▶ Work order:
Look through the lines below and copy each one that includes "number".

▶ Extracted data:
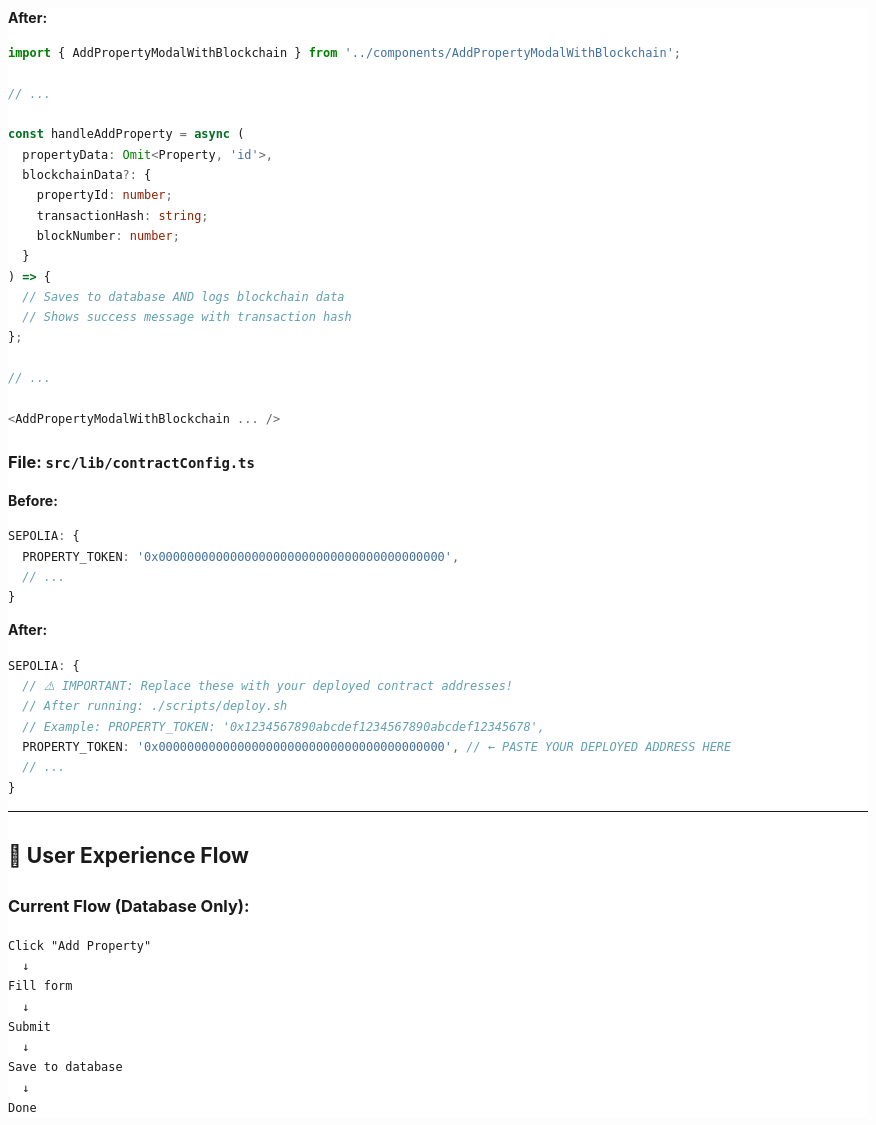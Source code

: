 **After:**
```typescript
import { AddPropertyModalWithBlockchain } from '../components/AddPropertyModalWithBlockchain';

// ...

const handleAddProperty = async (
  propertyData: Omit<Property, 'id'>,
  blockchainData?: {
    propertyId: number;
    transactionHash: string;
    blockNumber: number;
  }
) => {
  // Saves to database AND logs blockchain data
  // Shows success message with transaction hash
};

// ...

<AddPropertyModalWithBlockchain ... />
```

### File: `src/lib/contractConfig.ts`

**Before:**
```typescript
SEPOLIA: {
  PROPERTY_TOKEN: '0x0000000000000000000000000000000000000000',
  // ...
}
```

**After:**
```typescript
SEPOLIA: {
  // ⚠️ IMPORTANT: Replace these with your deployed contract addresses!
  // After running: ./scripts/deploy.sh
  // Example: PROPERTY_TOKEN: '0x1234567890abcdef1234567890abcdef12345678',
  PROPERTY_TOKEN: '0x0000000000000000000000000000000000000000', // ← PASTE YOUR DEPLOYED ADDRESS HERE
  // ...
}
```

---

## 🎯 User Experience Flow

### Current Flow (Database Only):
```
Click "Add Property"
  ↓
Fill form
  ↓
Submit
  ↓
Save to database
  ↓
Done
```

▶ Answer for this exercise:
    propertyId: number;
    blockNumber: number;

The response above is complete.